The plot becomes increasingly difficult to talk about without spoiling things (there are two delightfully instructive episodes which could both be called The Man Who Wasn’t There), so I will just mention here how much I like Jack Haldean. He’s an affable, well-meaning man with something of a gift for insight that stops before he becomes a superman-detective but elevates him above the norm. And Bill Rackham gets to enjoy being one of the few fictional detectives with an AD on his arm not to come off as a yokel in comparison; together they are a very engaging central pair, working through deductions in a way that’s intelligent — the ‘sending a letter to the hotel’ episode is smart work — and incisive.
There’s also a great passage about halfway through, unrelated to the plot, concerning two magazines that are about to publish two very similar crime stories about poisoned politicians, with Jack called in to provide a replacement for his employer.
“Ours is about a poisoned shepherd’s pie and a Home Secretary but the principle’s the same. Damn these ruddy writers. It’s hard enough to tell the magazines apart as it is and if we start running the same stories at the same time, we haven’t a chance.”
I’m not going to claim for a second that this was the intent, but it got me reflecting on just how much overlapping ground the best (and, I suppose, the worst) Golden Age works covered. It’s phenomenal when you think of how little original ground remained within GAD after even a few short years, and yet how many variations the best (and, I suppose, some of the worst) authors were able to find. I’m also fascinated by Haldean’s replacement story of someone being killed by “an electrified window frame”, because the hero is “middle-aged and bearded” and “the beard’s important” — the mind boggles…

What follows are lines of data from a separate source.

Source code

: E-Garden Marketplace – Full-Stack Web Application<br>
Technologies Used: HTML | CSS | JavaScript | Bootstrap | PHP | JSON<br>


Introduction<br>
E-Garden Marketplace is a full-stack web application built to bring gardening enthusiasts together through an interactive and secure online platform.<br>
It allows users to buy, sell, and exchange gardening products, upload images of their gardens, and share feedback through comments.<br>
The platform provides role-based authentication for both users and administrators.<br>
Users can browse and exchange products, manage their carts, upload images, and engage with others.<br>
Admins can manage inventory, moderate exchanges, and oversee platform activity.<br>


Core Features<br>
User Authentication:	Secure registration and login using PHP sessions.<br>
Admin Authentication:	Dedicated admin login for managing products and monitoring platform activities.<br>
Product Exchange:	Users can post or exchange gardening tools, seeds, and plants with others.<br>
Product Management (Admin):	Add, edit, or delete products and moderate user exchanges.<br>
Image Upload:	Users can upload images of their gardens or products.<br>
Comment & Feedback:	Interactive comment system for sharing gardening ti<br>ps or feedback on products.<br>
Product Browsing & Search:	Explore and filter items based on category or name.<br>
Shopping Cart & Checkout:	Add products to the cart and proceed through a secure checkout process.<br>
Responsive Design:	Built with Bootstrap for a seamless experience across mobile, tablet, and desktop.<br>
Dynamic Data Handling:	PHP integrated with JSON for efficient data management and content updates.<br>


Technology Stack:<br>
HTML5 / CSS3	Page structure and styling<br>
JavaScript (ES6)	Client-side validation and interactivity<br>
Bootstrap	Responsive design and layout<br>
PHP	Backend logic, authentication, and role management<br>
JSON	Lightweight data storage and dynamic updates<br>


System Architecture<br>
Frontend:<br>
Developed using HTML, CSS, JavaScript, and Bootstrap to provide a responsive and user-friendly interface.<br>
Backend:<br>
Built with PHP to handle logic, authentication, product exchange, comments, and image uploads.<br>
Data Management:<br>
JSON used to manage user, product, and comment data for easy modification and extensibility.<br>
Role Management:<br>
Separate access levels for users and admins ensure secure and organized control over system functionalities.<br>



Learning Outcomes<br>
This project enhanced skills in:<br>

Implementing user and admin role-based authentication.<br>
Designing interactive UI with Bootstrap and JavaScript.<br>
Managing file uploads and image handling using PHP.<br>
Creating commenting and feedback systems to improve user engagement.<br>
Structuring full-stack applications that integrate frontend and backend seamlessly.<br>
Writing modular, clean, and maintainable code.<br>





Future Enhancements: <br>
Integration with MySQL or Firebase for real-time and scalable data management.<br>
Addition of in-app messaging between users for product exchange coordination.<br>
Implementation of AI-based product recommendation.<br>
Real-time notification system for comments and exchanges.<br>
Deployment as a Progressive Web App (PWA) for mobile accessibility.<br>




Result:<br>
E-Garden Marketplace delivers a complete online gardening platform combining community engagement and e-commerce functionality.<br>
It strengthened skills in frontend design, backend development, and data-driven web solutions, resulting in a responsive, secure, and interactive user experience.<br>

It’s fitting, then, that the eventual solution here relies on a trick that the Golden Age delighted in…and I could kick myself for not seeing it. In fact, pretty much every trick the whole way along is styled after something you could doubtless find in a detective novel from the 1920s, right down to the sheer volume of murders shortening the list of viable suspects past the point of the eventual reveal really being a surprise…but, I suppose, everyone’s mileage could well vary on that point. And, on an entirely personal level, it greatly amuses me to review two books in two weeks that make reference the the Red Queen’s beliefs in Alice’s Adventures in Wonderland (1865), and any book that manages to include ‘otorhinolaryngological’ is surely worth a look, isn’t it?! Jack Haldean is fast becoming a favourite in this house, so expect there to be Trouble Brewing (2012) before too much time has passed.